Recently we discussed how the Chinese make the most of vegetables, using the Fragrant Vegetable as a prime local example. But there's more to vegetarian cooking than mushrooms and mock meats. Health food chefs should get their act together about how they use grains. The things they serve now are a scandal: stodgy brown rice pilaf, sullen breads you could use as a doorstop, sludgy tabbouleh. Maybe (getting a little daring) a whole-wheat tortilla now and again.
So go, health food chefs. Go and study the cuisines of the world. Everywhere you'll find people who very largely live on grains, which they prepare in a stupendous variety of ways. Go, learn from them; they've had to live on this sort of stuff a lot longer than you have. Then come back and open a restaurant.
Or go to Paru's Indian Vegetarian Cuisine--any of them. There are Paru's in Hollywood, Beverly Hills and the newest one, a scrubbed little storefront, in Northridge. It's nothing fancy, just a tiny white room with one mirror-covered wall and some color photos of Indian scenes, all attended by a jolly Indian woman to whom vegetarianism is clearly as natural as breathing. But Paru's knows its grains.

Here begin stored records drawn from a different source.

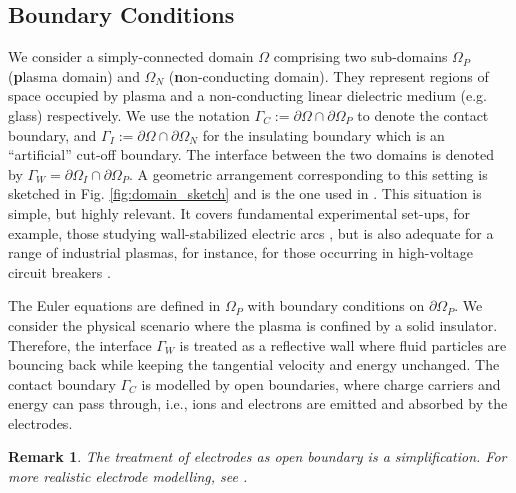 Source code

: \documentclass{article}
\newtheorem*{remark}{Remark}
\begin{document}
\subsection{Boundary Conditions} \label{sec:BC}

We consider a simply-connected domain $\Omega$ comprising two sub-domains $\Omega_P$
(\textbf{p}lasma domain) and $\Omega_N$ (\textbf{n}on-conducting domain). They represent
regions of space occupied by plasma and a non-conducting linear dielectric medium
(e.g. glass) respectively. We use the notation
$\Gamma_C := \partial\Omega \cap \partial\Omega_P$ to denote the contact boundary, and
$\Gamma_I := \partial\Omega \cap \partial\Omega_N$ for the insulating boundary which is an
``artificial'' cut-off boundary. The interface between the two domains is denoted by
$\Gamma_W = \partial\Omega_I \cap \partial\Omega_P$. A geometric arrangement corresponding
to this setting is sketched in Fig. \ref{fig:domain_sketch} and is the one used in
\cite[][Ch. 1, Sec. 4]{fuchs_2021}. This situation is simple, but highly relevant. It
covers fundamental experimental set-ups, for example, those studying wall-stabilized
electric arcs \cite{GGF05}, but is also adequate for a range of industrial plasmas, for
instance, for those occurring in high-voltage circuit breakers \cite{SEE15,MGU20}.

The Euler equations are defined in $\Omega_P$ with boundary conditions on
$\partial\Omega_P$. We consider the physical scenario where the plasma is confined by a
solid insulator. Therefore, the interface $\Gamma_W$ is treated as a reflective wall where
fluid particles are bouncing back while keeping the tangential velocity and energy
unchanged. The contact boundary $\Gamma_C$ is modelled by open boundaries, where charge
carriers and energy can pass through, i.e., ions and electrons are emitted and absorbed by
the electrodes.

\begin{remark}
  The treatment of electrodes as open boundary is a simplification. For more realistic
  electrode modelling, see \cite{godyak_1990, parker_1993}.
\end{remark}
\end{document}

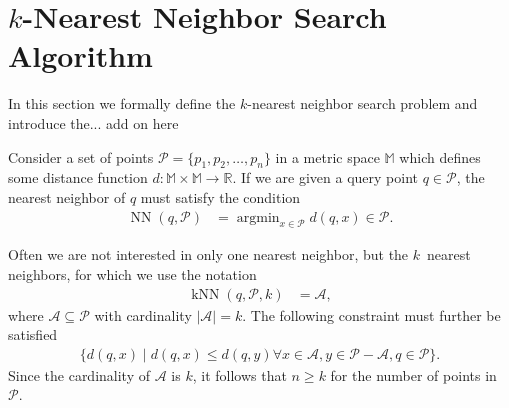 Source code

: \section{$k$-Nearest Neighbor Search Algorithm}
  \label{sec:_k_nearest_neighbor_search_algorithm}

  In this section we formally define the $k$-nearest neighbor search problem 
  and introduce the... add on here

   Consider a set of points $\mathcal{P} 
  = \{p_1,p_2,\dots,p_n\}$ in a metric space $\mathbb{M}$ which defines some 
  distance function $d\colon\mathbb{M}\times\mathbb{M}\to\mathbb{R}$.  If we 
  are given a query point $q\in\mathcal{P}$, the nearest neighbor of $q$ must 
  satisfy the condition
  \begin{align}
    \label{eq:NN}
    \operatorname{NN}(q,\mathcal{P}) &= \operatorname{argmin}_{x\in\mathcal{P}} 
    d(q,x)\in\mathcal{P}.
  \end{align}

  Often we are not interested in only one nearest neighbor, but the $k$~nearest 
  neighbors, for which we use the notation
  \begin{align}
    \label{eq:kNN}
    \operatorname{kNN}(q,\mathcal{P},k) &= \mathcal{A},
  \end{align}
  where $\mathcal{A}\subseteq\mathcal{P}$ with cardinality 
  $\vert\mathcal{A}\vert = k$.  The following constraint must further be 
  satisfied
  \begin{align}
    \label{eq:constraint_kNN}
    \{d(q,x)\mid d(q,x)\leq d(q,y)\forall x\in\mathcal{A}, 
    y\in\mathcal{P}-\mathcal{A},q\in\mathcal{P}\}.
  \end{align}
  Since the cardinality of $\mathcal{A}$ is $k$, it follows that $n\geq k$ for 
  the number of points in $\mathcal{P}$.





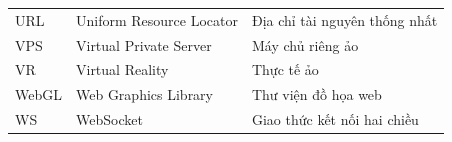 \documentclass[../DoAn.tex]{subfiles}
\begin{document}
\begin{longtable}{l p{6cm} p{7cm}}
    URL     & Uniform Resource Locator           & Địa chỉ tài nguyên thống nhất \\[3pt]
    VPS     & Virtual Private Server             & Máy chủ riêng ảo \\[3pt]
    VR      & Virtual Reality                    & Thực tế ảo \\[3pt]
    WebGL   & Web Graphics Library               & Thư viện đồ họa web \\[3pt]
    WS      & WebSocket                          & Giao thức kết nối hai chiều \\
    \hline
\end{longtable}
\end{document}
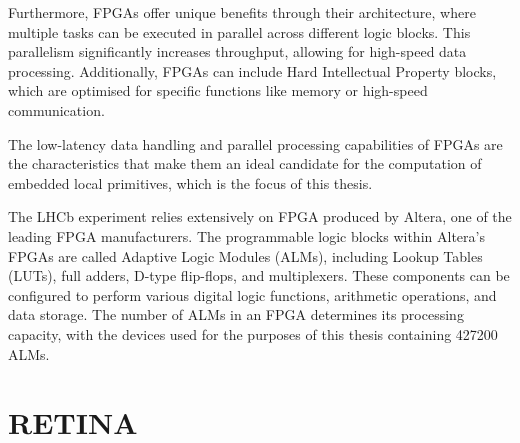 Furthermore, FPGAs offer unique benefits through their architecture, where multiple tasks can be executed in parallel across different logic blocks. This parallelism significantly increases throughput, allowing for high-speed data processing. Additionally, FPGAs can include Hard Intellectual Property blocks, which are optimised for specific functions like memory or high-speed communication.

The low-latency data handling and parallel processing capabilities of FPGAs are the characteristics that make them an ideal candidate for the computation of embedded local primitives, which is the focus of this thesis.

The LHCb experiment relies extensively on FPGA produced by Altera, one of the leading FPGA manufacturers. The programmable logic blocks within Altera's FPGAs are called Adaptive Logic Modules (ALMs), including Lookup Tables (LUTs), full adders, D-type flip-flops, and multiplexers. These components can be configured to perform various digital logic functions, arithmetic operations, and data storage. The number of ALMs in an FPGA determines its processing capacity, with the devices used for the purposes of this thesis containing 427200 ALMs.




\section{RETINA}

This is south Indian food and while there are plenty of similarities to the familiar Punjabi cuisine that we usually find in Indian restaurants, the fact that it is totally vegetarian makes a big difference. Instead of having a meat curry with vegetables, the southerners are likely to have a vegetable curry and/or a bunch of sauces and condiments on the side, with the piece de resistance being something made from grain.
For instance, uttappam . This is a thick pancake of a coarse, crunchy texture with some tomatoes and bell peppers worked into it. In a way, it's like a pizza, and it's sliced pizza too, though there's no cheese and really no topping. Instead, you get a tart, slightly spicy soup/sauce called sambar with it, and a slightly rich coconut chutney. You could also order a number of other condiments to go with it, such as mango chutney, or a sharp hot pepper sauce called pickle, or sour tamarind sauce, or a very strange south Indian sauce made from lentils, tamarind and the charcoaly spice kalonji .
Adai , which the menu calls super pancake, is made from a batter that includes four kinds of ground beans, together with red pepper and the garlicky spice asafoetida. It's also crunchy and a little heavy from the clarified butter that it is fried in. But you could as easily make rice the center of the meal, or one of the Indian hot breads such as poori or paratha , or the very interesting south Indian steamed rice bread idli . It looks a little like bars of bath soap, but it has a sourdough flavor and a pleasant chewy texture.
And then there's masala dosa , a crisp, gigantic crepe rolled around potatoes flavored with turmeric and mustard, a ranking contender for a vegetarian street-food hit on the order of the hamburger. If you're really curious, you could order a slightly spicy pilaf called uppama , or a combination dish consisting of a rather moist and buttery rice pilaf studded with cashews and a simple, mildly spiced stew of tomatoes and eggplant. This last item is called " pongal and gotsu ," but don't ask me which is the pongal and which is the gotsu .
Paru's has some combination plates disporting these items in various combinations. There's also a thali combo plate, which is two fresh poori breads, the lentil sauce sambar , the yogurt and cucumber condiment raita and two curries from your choice of the five available on any given night. I recommend the tomatoey chickpea curry, which seems to have fennel seed as one of the flavors (fennel is honored in Punjabi restaurants mostly as something to nibble on when paying your check).
And there's a dessert, a fluffy Cream-of-Wheat thing with no name given--pale yellow, flavored with rose water and cardamom. It looks like nothing, sitting in the smallest slot of the stainless steel thali tray, but it's addictive. It's not the best dessert, though. For my money, that's nuts cake, which is a sort of flaky, non-chocolate brownie cooked with plenty of butter and mixed with pistachios.
Oh, I forgot. There are appetizers too. The samosas have the usual potato and pea filling, and maybe some more fennel seed, and vadai are chewy and rather dry doughnuts of lentil flour, though not bad if you dip them in half a dozen sauces. The best of them are the cutlets, which are potatoes, peas and carrots deep-fried together.
Vegetarians and other health-food people should be demanding more from their restaurants than approved ingredients and an atmosphere of self-congratulation. Paru's shows one way to glamorize those healthful grains.
Recommended dishes: cutlets, $2.75; uttappam , $5.75; masala dosa , $4.95; nuts cake, $2.
Paru's, 9545 Reseda Blvd., No. 16, Northridge. (818) 349-3546. Open for lunch and dinner 11:30 a.m. to 9 p.m. Wednesdays through Mondays, brunch served Saturdays and Sundays. No alcoholic beverages. Parking lot. MasterCard and Visa accepted. Dinner for two, food only, $16 to $27.